- _EXERCISE_:
Look through the entries below and count every line in which "click" appears; reply with the number only.

[Collected data]
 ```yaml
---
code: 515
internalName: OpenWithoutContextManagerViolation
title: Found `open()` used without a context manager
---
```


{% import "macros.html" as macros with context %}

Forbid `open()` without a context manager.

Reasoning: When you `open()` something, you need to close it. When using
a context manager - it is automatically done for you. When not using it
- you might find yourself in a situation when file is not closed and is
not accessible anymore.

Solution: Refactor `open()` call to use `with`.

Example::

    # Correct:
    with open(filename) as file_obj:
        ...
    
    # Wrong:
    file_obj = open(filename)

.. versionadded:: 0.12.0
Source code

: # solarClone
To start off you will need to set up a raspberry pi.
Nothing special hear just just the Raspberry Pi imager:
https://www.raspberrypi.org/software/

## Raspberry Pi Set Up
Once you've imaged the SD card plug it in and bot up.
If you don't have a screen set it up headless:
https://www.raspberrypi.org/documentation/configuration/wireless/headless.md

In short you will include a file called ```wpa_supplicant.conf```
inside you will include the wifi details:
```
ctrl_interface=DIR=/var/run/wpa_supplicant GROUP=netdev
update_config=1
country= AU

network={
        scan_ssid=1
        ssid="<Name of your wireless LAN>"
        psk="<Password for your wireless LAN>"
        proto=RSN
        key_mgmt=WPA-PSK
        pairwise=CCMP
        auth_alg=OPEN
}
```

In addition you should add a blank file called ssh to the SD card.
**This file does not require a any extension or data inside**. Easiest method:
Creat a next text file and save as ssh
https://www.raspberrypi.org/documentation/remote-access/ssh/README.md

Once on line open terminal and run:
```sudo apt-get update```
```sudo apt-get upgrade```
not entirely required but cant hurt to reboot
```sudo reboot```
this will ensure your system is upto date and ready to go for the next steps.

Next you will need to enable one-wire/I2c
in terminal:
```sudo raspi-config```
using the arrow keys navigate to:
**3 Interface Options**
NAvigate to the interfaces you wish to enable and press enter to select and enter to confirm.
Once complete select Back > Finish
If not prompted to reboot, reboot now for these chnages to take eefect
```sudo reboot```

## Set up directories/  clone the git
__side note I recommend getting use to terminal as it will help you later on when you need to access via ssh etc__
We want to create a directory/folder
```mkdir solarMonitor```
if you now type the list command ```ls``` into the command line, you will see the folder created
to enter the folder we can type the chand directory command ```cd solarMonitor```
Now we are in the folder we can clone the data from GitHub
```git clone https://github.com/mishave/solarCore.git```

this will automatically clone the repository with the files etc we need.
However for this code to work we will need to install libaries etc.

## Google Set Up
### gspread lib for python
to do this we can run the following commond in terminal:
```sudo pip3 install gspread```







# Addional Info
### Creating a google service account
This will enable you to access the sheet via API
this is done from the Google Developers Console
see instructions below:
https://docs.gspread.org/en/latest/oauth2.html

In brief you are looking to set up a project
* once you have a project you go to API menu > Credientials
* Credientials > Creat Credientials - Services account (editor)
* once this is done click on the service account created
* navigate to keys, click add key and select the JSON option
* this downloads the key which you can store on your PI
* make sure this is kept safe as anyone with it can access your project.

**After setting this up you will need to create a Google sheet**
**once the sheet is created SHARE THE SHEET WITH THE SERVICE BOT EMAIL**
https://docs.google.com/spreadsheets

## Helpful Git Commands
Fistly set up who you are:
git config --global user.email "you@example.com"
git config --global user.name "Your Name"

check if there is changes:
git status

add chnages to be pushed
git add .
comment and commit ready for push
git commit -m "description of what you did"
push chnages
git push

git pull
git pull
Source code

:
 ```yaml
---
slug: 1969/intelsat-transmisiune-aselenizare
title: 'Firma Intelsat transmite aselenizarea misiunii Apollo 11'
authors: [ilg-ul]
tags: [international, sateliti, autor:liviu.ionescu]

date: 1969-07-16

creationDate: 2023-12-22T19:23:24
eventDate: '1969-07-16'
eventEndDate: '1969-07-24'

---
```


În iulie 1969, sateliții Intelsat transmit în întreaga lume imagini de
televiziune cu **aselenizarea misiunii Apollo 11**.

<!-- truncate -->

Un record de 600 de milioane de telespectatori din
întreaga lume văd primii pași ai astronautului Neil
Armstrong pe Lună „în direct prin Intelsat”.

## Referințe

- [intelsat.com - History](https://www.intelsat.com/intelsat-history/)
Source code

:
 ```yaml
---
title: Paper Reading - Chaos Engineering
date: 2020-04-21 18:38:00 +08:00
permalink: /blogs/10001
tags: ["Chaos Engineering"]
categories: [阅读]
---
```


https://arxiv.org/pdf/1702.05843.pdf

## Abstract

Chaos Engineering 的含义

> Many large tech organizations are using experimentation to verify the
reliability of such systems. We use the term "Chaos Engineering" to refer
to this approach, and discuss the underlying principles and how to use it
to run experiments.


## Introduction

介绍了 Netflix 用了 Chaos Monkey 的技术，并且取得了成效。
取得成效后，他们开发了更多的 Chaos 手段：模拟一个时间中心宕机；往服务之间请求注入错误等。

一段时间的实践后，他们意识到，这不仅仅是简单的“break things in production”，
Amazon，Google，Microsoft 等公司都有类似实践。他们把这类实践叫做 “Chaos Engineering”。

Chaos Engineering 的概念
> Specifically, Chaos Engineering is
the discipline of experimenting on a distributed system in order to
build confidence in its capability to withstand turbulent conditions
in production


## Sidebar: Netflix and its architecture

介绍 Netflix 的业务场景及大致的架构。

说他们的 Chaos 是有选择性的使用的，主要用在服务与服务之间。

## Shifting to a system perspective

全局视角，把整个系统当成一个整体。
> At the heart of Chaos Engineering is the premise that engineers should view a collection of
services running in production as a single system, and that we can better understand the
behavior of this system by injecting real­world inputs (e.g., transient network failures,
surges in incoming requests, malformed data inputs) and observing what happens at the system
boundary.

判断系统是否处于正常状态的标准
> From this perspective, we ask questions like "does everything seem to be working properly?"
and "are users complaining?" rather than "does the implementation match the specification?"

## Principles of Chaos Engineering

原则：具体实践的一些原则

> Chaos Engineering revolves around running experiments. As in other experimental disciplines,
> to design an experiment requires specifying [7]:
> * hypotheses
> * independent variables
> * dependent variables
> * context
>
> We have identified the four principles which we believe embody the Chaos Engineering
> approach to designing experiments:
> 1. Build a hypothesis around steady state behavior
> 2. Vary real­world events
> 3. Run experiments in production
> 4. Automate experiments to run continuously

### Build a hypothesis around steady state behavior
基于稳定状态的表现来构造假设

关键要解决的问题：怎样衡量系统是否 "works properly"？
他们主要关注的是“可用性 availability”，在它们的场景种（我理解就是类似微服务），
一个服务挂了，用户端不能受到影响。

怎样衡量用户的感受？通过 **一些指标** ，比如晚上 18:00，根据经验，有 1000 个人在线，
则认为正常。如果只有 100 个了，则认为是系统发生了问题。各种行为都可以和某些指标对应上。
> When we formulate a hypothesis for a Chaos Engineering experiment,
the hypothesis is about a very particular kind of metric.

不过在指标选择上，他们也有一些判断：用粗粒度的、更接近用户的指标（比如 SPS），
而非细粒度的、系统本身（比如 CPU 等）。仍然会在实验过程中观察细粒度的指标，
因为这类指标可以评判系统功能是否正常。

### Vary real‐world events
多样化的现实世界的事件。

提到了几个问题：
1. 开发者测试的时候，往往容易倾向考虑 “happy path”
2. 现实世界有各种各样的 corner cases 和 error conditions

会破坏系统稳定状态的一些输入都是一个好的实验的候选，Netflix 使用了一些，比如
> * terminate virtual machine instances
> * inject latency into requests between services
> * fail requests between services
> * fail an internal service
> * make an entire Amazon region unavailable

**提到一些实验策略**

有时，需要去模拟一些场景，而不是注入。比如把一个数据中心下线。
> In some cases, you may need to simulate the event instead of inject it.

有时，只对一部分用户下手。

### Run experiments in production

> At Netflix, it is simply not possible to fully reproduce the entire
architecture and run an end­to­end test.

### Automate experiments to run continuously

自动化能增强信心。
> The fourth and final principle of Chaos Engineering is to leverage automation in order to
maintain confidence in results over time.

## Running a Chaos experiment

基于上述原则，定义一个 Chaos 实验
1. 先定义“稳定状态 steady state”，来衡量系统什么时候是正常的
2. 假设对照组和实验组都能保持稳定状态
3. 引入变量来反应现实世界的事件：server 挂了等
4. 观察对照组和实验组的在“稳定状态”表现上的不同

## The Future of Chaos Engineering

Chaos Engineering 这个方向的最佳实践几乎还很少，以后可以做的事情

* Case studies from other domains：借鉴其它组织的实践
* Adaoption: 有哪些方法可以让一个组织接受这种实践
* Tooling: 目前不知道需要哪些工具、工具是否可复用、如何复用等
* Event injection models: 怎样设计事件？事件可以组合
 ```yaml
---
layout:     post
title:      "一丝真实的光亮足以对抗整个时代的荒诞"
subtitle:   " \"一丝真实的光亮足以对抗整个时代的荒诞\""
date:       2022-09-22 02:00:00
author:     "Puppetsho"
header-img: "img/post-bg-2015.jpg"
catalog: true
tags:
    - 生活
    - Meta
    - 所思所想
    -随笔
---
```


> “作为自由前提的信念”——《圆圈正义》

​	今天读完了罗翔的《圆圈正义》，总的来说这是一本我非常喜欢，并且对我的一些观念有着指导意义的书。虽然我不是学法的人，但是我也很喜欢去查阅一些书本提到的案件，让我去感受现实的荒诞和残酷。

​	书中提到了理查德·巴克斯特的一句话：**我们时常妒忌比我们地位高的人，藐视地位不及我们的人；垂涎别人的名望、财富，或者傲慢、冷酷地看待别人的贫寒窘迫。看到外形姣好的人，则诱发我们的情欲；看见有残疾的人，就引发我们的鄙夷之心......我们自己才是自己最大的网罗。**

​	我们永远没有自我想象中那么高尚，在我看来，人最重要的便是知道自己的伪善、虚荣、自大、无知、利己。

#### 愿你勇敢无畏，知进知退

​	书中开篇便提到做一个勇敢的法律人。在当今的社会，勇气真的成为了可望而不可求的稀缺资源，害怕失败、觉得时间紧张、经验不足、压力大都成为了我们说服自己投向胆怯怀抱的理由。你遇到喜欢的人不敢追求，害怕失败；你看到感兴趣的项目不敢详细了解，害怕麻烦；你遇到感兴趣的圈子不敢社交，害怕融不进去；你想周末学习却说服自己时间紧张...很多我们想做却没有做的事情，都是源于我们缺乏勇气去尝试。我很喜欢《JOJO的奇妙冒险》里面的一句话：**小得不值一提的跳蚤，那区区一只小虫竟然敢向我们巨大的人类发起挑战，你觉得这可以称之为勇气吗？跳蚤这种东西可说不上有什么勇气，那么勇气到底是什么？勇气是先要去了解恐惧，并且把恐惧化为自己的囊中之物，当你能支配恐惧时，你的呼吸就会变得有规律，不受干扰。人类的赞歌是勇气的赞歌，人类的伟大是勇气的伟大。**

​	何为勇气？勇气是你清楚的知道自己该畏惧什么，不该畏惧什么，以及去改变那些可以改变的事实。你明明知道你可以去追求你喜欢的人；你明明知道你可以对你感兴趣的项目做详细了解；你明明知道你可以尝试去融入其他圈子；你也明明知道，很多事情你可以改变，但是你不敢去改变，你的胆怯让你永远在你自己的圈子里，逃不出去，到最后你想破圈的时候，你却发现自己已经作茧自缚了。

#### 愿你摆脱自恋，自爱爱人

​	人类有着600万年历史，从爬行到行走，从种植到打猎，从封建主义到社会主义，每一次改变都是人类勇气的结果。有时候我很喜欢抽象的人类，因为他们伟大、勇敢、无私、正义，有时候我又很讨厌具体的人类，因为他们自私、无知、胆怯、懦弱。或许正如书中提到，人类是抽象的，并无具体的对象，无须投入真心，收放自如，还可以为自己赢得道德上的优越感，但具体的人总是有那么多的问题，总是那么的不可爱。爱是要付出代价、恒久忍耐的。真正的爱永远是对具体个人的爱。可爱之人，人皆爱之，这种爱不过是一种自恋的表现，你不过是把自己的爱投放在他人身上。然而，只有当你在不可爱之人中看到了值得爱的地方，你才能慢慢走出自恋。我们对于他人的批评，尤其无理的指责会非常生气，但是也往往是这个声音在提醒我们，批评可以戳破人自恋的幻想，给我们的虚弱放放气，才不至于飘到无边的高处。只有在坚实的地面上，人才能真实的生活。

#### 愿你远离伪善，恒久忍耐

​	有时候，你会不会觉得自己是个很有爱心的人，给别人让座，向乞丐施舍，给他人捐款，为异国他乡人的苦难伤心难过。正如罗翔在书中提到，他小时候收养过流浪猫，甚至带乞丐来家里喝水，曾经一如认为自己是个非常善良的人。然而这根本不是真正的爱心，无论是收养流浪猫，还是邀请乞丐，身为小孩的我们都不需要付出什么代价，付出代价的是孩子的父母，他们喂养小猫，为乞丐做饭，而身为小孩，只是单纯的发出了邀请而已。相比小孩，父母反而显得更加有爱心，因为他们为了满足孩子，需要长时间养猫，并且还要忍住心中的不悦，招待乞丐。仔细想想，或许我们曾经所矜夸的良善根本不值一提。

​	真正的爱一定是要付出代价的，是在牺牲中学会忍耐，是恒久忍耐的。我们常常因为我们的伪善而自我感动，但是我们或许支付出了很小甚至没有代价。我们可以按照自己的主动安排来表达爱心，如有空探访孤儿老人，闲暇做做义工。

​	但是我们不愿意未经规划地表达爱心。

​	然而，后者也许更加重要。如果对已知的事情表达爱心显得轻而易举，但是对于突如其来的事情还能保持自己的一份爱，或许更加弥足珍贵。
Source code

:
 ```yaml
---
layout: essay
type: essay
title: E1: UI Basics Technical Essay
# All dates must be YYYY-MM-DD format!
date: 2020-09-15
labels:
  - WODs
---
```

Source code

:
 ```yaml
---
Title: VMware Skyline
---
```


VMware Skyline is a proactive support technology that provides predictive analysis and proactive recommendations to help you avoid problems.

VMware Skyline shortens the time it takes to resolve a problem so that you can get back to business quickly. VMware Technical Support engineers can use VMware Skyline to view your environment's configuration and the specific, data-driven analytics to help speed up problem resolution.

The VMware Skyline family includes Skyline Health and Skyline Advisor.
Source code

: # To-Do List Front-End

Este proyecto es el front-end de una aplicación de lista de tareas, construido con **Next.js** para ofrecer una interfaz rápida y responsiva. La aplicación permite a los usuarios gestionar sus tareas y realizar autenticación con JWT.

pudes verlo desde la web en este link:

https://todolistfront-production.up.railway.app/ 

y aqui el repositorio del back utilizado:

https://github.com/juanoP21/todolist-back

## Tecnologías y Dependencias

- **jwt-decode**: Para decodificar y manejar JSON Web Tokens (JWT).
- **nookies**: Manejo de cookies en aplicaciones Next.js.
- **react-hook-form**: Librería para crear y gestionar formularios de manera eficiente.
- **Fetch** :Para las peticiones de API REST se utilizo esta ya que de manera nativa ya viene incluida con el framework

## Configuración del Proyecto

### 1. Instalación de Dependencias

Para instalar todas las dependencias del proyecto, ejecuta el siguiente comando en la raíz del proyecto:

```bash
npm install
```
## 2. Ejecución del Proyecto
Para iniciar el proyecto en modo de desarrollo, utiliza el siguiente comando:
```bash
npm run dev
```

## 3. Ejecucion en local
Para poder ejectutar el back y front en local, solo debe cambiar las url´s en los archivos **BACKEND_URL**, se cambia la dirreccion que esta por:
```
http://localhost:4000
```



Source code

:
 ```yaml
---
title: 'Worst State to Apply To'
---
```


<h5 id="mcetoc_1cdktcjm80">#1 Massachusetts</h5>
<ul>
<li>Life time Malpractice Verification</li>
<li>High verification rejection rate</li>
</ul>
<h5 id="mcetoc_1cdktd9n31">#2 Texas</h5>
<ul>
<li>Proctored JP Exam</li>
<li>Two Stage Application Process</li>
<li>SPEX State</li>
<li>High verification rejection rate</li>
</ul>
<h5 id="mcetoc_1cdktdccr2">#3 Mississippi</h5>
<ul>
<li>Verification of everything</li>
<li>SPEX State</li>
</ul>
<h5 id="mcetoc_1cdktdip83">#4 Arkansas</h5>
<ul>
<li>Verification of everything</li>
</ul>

- _PROBLEM SOLUTION_:
2